For each entry in the listing, produce an exact copy.
Record excerpts START
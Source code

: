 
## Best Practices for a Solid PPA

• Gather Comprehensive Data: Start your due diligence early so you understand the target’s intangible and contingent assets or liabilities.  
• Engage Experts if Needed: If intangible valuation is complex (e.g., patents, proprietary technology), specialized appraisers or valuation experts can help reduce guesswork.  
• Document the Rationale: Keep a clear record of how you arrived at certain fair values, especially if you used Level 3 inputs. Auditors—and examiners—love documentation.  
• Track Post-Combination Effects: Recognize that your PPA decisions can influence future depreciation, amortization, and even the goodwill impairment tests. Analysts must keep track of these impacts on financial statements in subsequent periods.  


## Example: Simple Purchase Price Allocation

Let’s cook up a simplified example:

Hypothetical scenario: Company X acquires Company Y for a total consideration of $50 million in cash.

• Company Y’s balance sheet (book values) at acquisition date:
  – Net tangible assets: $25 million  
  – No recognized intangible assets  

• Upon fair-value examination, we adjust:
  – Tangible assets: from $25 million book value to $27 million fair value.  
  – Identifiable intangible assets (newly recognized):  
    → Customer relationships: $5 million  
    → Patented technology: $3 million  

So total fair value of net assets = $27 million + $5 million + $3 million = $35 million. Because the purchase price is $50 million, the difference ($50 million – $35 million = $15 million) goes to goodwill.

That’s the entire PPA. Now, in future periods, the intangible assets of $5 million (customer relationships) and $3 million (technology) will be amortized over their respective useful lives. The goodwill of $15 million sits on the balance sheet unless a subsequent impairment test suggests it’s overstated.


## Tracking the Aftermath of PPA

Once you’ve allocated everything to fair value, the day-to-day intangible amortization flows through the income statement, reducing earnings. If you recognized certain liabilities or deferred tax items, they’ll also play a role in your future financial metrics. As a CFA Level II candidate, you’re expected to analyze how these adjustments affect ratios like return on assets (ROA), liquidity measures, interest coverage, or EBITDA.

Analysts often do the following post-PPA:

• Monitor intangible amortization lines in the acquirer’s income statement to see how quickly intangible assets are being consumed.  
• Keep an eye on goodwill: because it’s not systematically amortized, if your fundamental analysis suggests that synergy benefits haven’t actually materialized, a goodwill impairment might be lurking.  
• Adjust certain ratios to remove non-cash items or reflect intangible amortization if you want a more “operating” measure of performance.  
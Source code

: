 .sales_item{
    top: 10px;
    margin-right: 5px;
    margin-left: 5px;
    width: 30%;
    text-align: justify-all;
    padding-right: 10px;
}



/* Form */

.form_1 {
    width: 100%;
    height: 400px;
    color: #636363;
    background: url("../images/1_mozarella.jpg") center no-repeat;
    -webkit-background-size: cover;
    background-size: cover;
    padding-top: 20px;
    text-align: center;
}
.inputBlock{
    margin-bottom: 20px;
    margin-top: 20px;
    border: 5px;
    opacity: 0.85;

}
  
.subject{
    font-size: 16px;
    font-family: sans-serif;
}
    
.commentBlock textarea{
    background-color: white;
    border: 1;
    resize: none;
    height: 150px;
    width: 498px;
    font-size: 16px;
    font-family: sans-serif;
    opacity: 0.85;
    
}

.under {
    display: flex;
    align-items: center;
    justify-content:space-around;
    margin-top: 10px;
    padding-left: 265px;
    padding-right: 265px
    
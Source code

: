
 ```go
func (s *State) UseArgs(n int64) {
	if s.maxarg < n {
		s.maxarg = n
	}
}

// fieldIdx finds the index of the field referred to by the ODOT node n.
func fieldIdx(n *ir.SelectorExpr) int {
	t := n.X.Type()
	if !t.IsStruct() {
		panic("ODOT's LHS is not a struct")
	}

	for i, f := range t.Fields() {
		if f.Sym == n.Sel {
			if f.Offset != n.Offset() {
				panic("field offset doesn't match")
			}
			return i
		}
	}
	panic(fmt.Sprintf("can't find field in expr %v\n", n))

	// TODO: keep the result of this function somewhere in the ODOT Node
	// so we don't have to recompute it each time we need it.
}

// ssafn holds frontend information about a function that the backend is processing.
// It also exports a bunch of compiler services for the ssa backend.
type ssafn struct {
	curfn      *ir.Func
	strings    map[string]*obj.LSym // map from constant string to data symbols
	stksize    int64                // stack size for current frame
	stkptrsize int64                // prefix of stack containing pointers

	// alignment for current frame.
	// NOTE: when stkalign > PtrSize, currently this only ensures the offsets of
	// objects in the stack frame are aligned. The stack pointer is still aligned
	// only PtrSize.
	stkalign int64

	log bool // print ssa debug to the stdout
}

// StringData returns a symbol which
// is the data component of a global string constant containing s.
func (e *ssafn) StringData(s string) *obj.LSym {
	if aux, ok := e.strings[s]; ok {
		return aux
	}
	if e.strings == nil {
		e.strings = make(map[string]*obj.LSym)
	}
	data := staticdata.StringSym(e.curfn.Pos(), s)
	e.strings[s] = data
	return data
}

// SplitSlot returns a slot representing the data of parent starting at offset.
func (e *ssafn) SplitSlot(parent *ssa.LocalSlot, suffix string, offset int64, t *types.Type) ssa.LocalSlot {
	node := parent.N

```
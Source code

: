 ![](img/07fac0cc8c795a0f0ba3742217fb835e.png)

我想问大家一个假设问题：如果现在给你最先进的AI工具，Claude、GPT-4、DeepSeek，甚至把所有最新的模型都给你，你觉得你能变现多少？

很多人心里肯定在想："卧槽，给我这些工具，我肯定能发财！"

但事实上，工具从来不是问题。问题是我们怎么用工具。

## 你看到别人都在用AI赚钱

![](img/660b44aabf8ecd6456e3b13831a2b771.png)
Record excerpts END
Exercise output:
Source code

: 
## Best Practices for a Solid PPA

• Gather Comprehensive Data: Start your due diligence early so you understand the target’s intangible and contingent assets or liabilities.  
• Engage Experts if Needed: If intangible valuation is complex (e.g., patents, proprietary technology), specialized appraisers or valuation experts can help reduce guesswork.  
• Document the Rationale: Keep a clear record of how you arrived at certain fair values, especially if you used Level 3 inputs. Auditors—and examiners—love documentation.  
• Track Post-Combination Effects: Recognize that your PPA decisions can influence future depreciation, amortization, and even the goodwill impairment tests. Analysts must keep track of these impacts on financial statements in subsequent periods.  


## Example: Simple Purchase Price Allocation

Let’s cook up a simplified example:

Hypothetical scenario: Company X acquires Company Y for a total consideration of $50 million in cash.

• Company Y’s balance sheet (book values) at acquisition date:
  – Net tangible assets: $25 million  
  – No recognized intangible assets  

• Upon fair-value examination, we adjust:
  – Tangible assets: from $25 million book value to $27 million fair value.  
  – Identifiable intangible assets (newly recognized):  
    → Customer relationships: $5 million  
    → Patented technology: $3 million  

So total fair value of net assets = $27 million + $5 million + $3 million = $35 million. Because the purchase price is $50 million, the difference ($50 million – $35 million = $15 million) goes to goodwill.

That’s the entire PPA. Now, in future periods, the intangible assets of $5 million (customer relationships) and $3 million (technology) will be amortized over their respective useful lives. The goodwill of $15 million sits on the balance sheet unless a subsequent impairment test suggests it’s overstated.


## Tracking the Aftermath of PPA

Once you’ve allocated everything to fair value, the day-to-day intangible amortization flows through the income statement, reducing earnings. If you recognized certain liabilities or deferred tax items, they’ll also play a role in your future financial metrics. As a CFA Level II candidate, you’re expected to analyze how these adjustments affect ratios like return on assets (ROA), liquidity measures, interest coverage, or EBITDA.

Analysts often do the following post-PPA:

• Monitor intangible amortization lines in the acquirer’s income statement to see how quickly intangible assets are being consumed.  
• Keep an eye on goodwill: because it’s not systematically amortized, if your fundamental analysis suggests that synergy benefits haven’t actually materialized, a goodwill impairment might be lurking.  
• Adjust certain ratios to remove non-cash items or reflect intangible amortization if you want a more “operating” measure of performance.  
Source code

: .sales_item{
    top: 10px;
    margin-right: 5px;
    margin-left: 5px;
    width: 30%;
    text-align: justify-all;
    padding-right: 10px;
}



/* Form */

.form_1 {
    width: 100%;
    height: 400px;
    color: #636363;
    background: url("../images/1_mozarella.jpg") center no-repeat;
    -webkit-background-size: cover;
    background-size: cover;
    padding-top: 20px;
    text-align: center;
}
.inputBlock{
    margin-bottom: 20px;
    margin-top: 20px;
    border: 5px;
    opacity: 0.85;

}
  
.subject{
    font-size: 16px;
    font-family: sans-serif;
}
    
.commentBlock textarea{
    background-color: white;
    border: 1;
    resize: none;
    height: 150px;
    width: 498px;
    font-size: 16px;
    font-family: sans-serif;
    opacity: 0.85;
    
}

.under {
    display: flex;
    align-items: center;
    justify-content:space-around;
    margin-top: 10px;
    padding-left: 265px;
    padding-right: 265px
    
Source code

:
 ```go
func (s *State) UseArgs(n int64) {
	if s.maxarg < n {
		s.maxarg = n
	}
}

// fieldIdx finds the index of the field referred to by the ODOT node n.
func fieldIdx(n *ir.SelectorExpr) int {
	t := n.X.Type()
	if !t.IsStruct() {
		panic("ODOT's LHS is not a struct")
	}

	for i, f := range t.Fields() {
		if f.Sym == n.Sel {
			if f.Offset != n.Offset() {
				panic("field offset doesn't match")
			}
			return i
		}
	}
	panic(fmt.Sprintf("can't find field in expr %v\n", n))

	// TODO: keep the result of this function somewhere in the ODOT Node
	// so we don't have to recompute it each time we need it.
}

// ssafn holds frontend information about a function that the backend is processing.
// It also exports a bunch of compiler services for the ssa backend.
type ssafn struct {
	curfn      *ir.Func
	strings    map[string]*obj.LSym // map from constant string to data symbols
	stksize    int64                // stack size for current frame
	stkptrsize int64                // prefix of stack containing pointers

	// alignment for current frame.
	// NOTE: when stkalign > PtrSize, currently this only ensures the offsets of
	// objects in the stack frame are aligned. The stack pointer is still aligned
	// only PtrSize.
	stkalign int64

	log bool // print ssa debug to the stdout
}

// StringData returns a symbol which
// is the data component of a global string constant containing s.
func (e *ssafn) StringData(s string) *obj.LSym {
	if aux, ok := e.strings[s]; ok {
		return aux
	}
	if e.strings == nil {
		e.strings = make(map[string]*obj.LSym)
	}
	data := staticdata.StringSym(e.curfn.Pos(), s)
	e.strings[s] = data
	return data
}

// SplitSlot returns a slot representing the data of parent starting at offset.
func (e *ssafn) SplitSlot(parent *ssa.LocalSlot, suffix string, offset int64, t *types.Type) ssa.LocalSlot {
	node := parent.N

```
Source code

: ![](img/07fac0cc8c795a0f0ba3742217fb835e.png)

我想问大家一个假设问题：如果现在给你最先进的AI工具，Claude、GPT-4、DeepSeek，甚至把所有最新的模型都给你，你觉得你能变现多少？

很多人心里肯定在想："卧槽，给我这些工具，我肯定能发财！"

但事实上，工具从来不是问题。问题是我们怎么用工具。

## 你看到别人都在用AI赚钱

![](img/660b44aabf8ecd6456e3b13831a2b771.png)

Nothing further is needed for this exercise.